The Hangover III has about as much to do with its title as Blair Witch 2: The Book of Shadows; something similar can be said for how much it has to do with its predecessors. However, after I left the theatre on the day of my screening, I was thinking to myself how this was the formula I wouldn’t mind to see replicated for a few sequels. I mean, instead of seeing them go through the motions of the first movie, we get to see three likable doofuses try to perform a serious mission for a crime boss, and it allows for a lot more memorable and funny moments than simply mimicing the first Hangover. What I am saying is that I actually enjoyed this entry in the series.

I admit it, I had a lot of fun viewing The Hangover Part III. I enjoyed the characters, (everyone’s favourite seems to be Alan; mine is Stu) I liked the performances, I thought the songs on the soundtrack were tastefully selected, I was kept interested by the story and I was genuinely placed upon the edge of my seat during some action moments. As fresh as this sequel may feel, though, there are some traditions it dares not break this time around either, such as Doug disappearing and Jeffrey Tambor’s talent getting completely wasted.

As a grand finale, the film generally does the job pretty well, moreso than I think many critics give it credit for. It provides a likable set of characters with nice closure, in a film that ties (mostly neatly) into their previous adventures and amusing mishaps. Of course it’s got flaws and a few jokes that either fall flat or don’t even seem like jokes at all, but in my opinion, when The Hangover III gets something right, it gets it very righ indeed. Maybe I was just too easily amused due to attending the Heron City, Stockholm premiere with some of my closest friesds, but if the definition of a “popcorn flick” is a movie that you can, in spite of its flaws, enjoy and have fun with alongside friends, I’d say this film is a good example.

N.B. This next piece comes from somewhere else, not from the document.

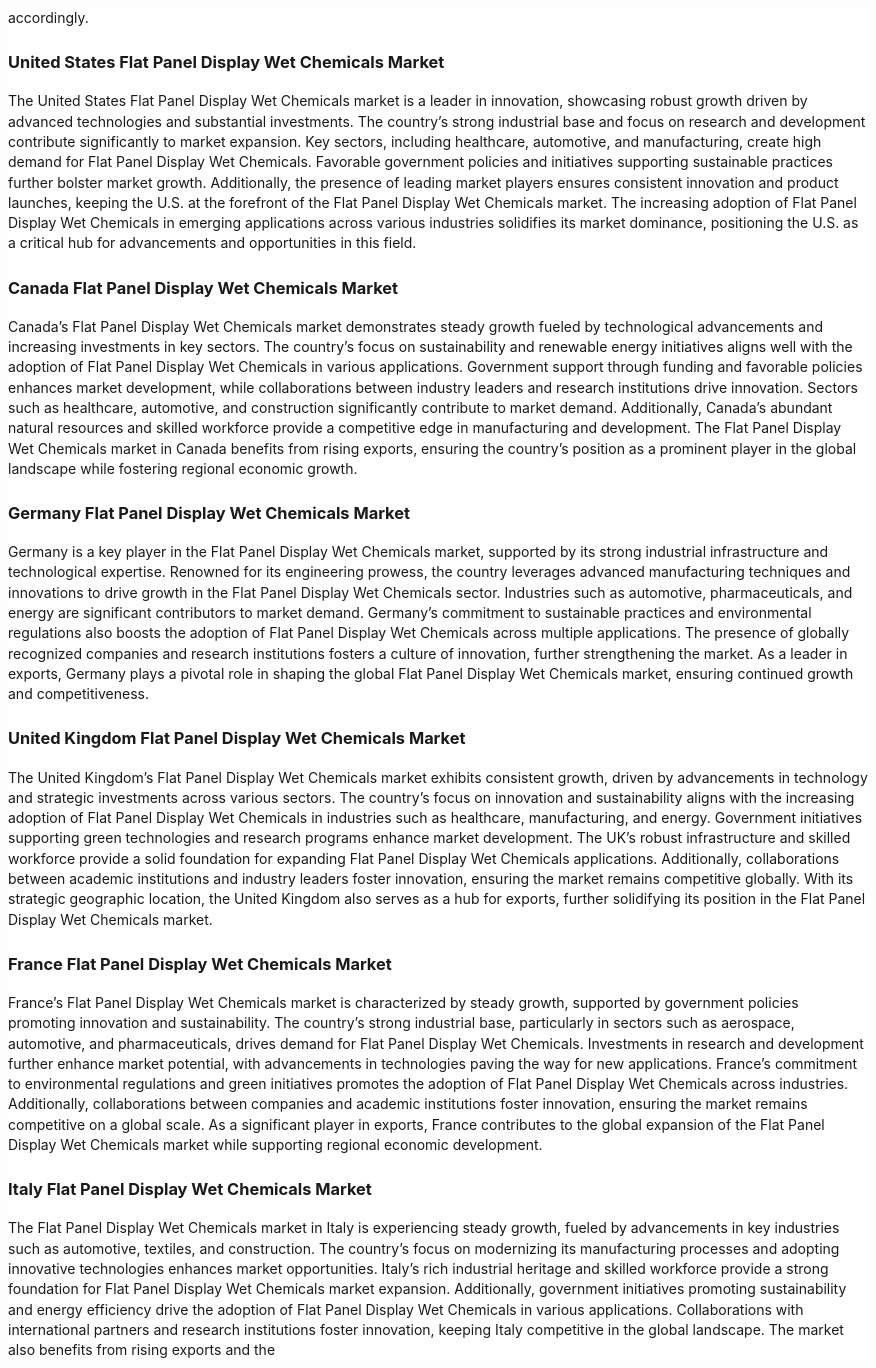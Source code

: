 accordingly.</p><h3>United States Flat Panel Display Wet Chemicals Market</h3><p>The United States Flat Panel Display Wet Chemicals market is a leader in innovation, showcasing robust growth driven by advanced technologies and substantial investments. The country&rsquo;s strong industrial base and focus on research and development contribute significantly to market expansion. Key sectors, including healthcare, automotive, and manufacturing, create high demand for Flat Panel Display Wet Chemicals. Favorable government policies and initiatives supporting sustainable practices further bolster market growth. Additionally, the presence of leading market players ensures consistent innovation and product launches, keeping the U.S. at the forefront of the Flat Panel Display Wet Chemicals market. The increasing adoption of Flat Panel Display Wet Chemicals in emerging applications across various industries solidifies its market dominance, positioning the U.S. as a critical hub for advancements and opportunities in this field.</p><h3>Canada Flat Panel Display Wet Chemicals Market</h3><p>Canada&rsquo;s Flat Panel Display Wet Chemicals market demonstrates steady growth fueled by technological advancements and increasing investments in key sectors. The country&rsquo;s focus on sustainability and renewable energy initiatives aligns well with the adoption of Flat Panel Display Wet Chemicals in various applications. Government support through funding and favorable policies enhances market development, while collaborations between industry leaders and research institutions drive innovation. Sectors such as healthcare, automotive, and construction significantly contribute to market demand. Additionally, Canada&rsquo;s abundant natural resources and skilled workforce provide a competitive edge in manufacturing and development. The Flat Panel Display Wet Chemicals market in Canada benefits from rising exports, ensuring the country&rsquo;s position as a prominent player in the global landscape while fostering regional economic growth.</p><h3>Germany Flat Panel Display Wet Chemicals Market</h3><p>Germany is a key player in the Flat Panel Display Wet Chemicals market, supported by its strong industrial infrastructure and technological expertise. Renowned for its engineering prowess, the country leverages advanced manufacturing techniques and innovations to drive growth in the Flat Panel Display Wet Chemicals sector. Industries such as automotive, pharmaceuticals, and energy are significant contributors to market demand. Germany&rsquo;s commitment to sustainable practices and environmental regulations also boosts the adoption of Flat Panel Display Wet Chemicals across multiple applications. The presence of globally recognized companies and research institutions fosters a culture of innovation, further strengthening the market. As a leader in exports, Germany plays a pivotal role in shaping the global Flat Panel Display Wet Chemicals market, ensuring continued growth and competitiveness.</p><h3>United Kingdom Flat Panel Display Wet Chemicals Market</h3><p>The United Kingdom&rsquo;s Flat Panel Display Wet Chemicals market exhibits consistent growth, driven by advancements in technology and strategic investments across various sectors. The country&rsquo;s focus on innovation and sustainability aligns with the increasing adoption of Flat Panel Display Wet Chemicals in industries such as healthcare, manufacturing, and energy. Government initiatives supporting green technologies and research programs enhance market development. The UK&rsquo;s robust infrastructure and skilled workforce provide a solid foundation for expanding Flat Panel Display Wet Chemicals applications. Additionally, collaborations between academic institutions and industry leaders foster innovation, ensuring the market remains competitive globally. With its strategic geographic location, the United Kingdom also serves as a hub for exports, further solidifying its position in the Flat Panel Display Wet Chemicals market.</p><h3>France Flat Panel Display Wet Chemicals Market</h3><p>France&rsquo;s Flat Panel Display Wet Chemicals market is characterized by steady growth, supported by government policies promoting innovation and sustainability. The country&rsquo;s strong industrial base, particularly in sectors such as aerospace, automotive, and pharmaceuticals, drives demand for Flat Panel Display Wet Chemicals. Investments in research and development further enhance market potential, with advancements in technologies paving the way for new applications. France&rsquo;s commitment to environmental regulations and green initiatives promotes the adoption of Flat Panel Display Wet Chemicals across industries. Additionally, collaborations between companies and academic institutions foster innovation, ensuring the market remains competitive on a global scale. As a significant player in exports, France contributes to the global expansion of the Flat Panel Display Wet Chemicals market while supporting regional economic development.</p><h3>Italy Flat Panel Display Wet Chemicals Market</h3><p>The Flat Panel Display Wet Chemicals market in Italy is experiencing steady growth, fueled by advancements in key industries such as automotive, textiles, and construction. The country&rsquo;s focus on modernizing its manufacturing processes and adopting innovative technologies enhances market opportunities. Italy&rsquo;s rich industrial heritage and skilled workforce provide a strong foundation for Flat Panel Display Wet Chemicals market expansion. Additionally, government initiatives promoting sustainability and energy efficiency drive the adoption of Flat Panel Display Wet Chemicals in various applications. Collaborations with international partners and research institutions foster innovation, keeping Italy competitive in the global landscape. The market also benefits from rising exports and the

As much as I was pleasently surprised by the film, though, the funniest thing that happened during my screening was that after the commercials had finished and before the film began, the staff of the theatre, headed by a short Asian man, performed a live parody of “Gangnam Style” that was related to going to the movies and how we should sit back, relax and turn off our phones. This is why I sometimes visit Heron City when I wanna see a movie.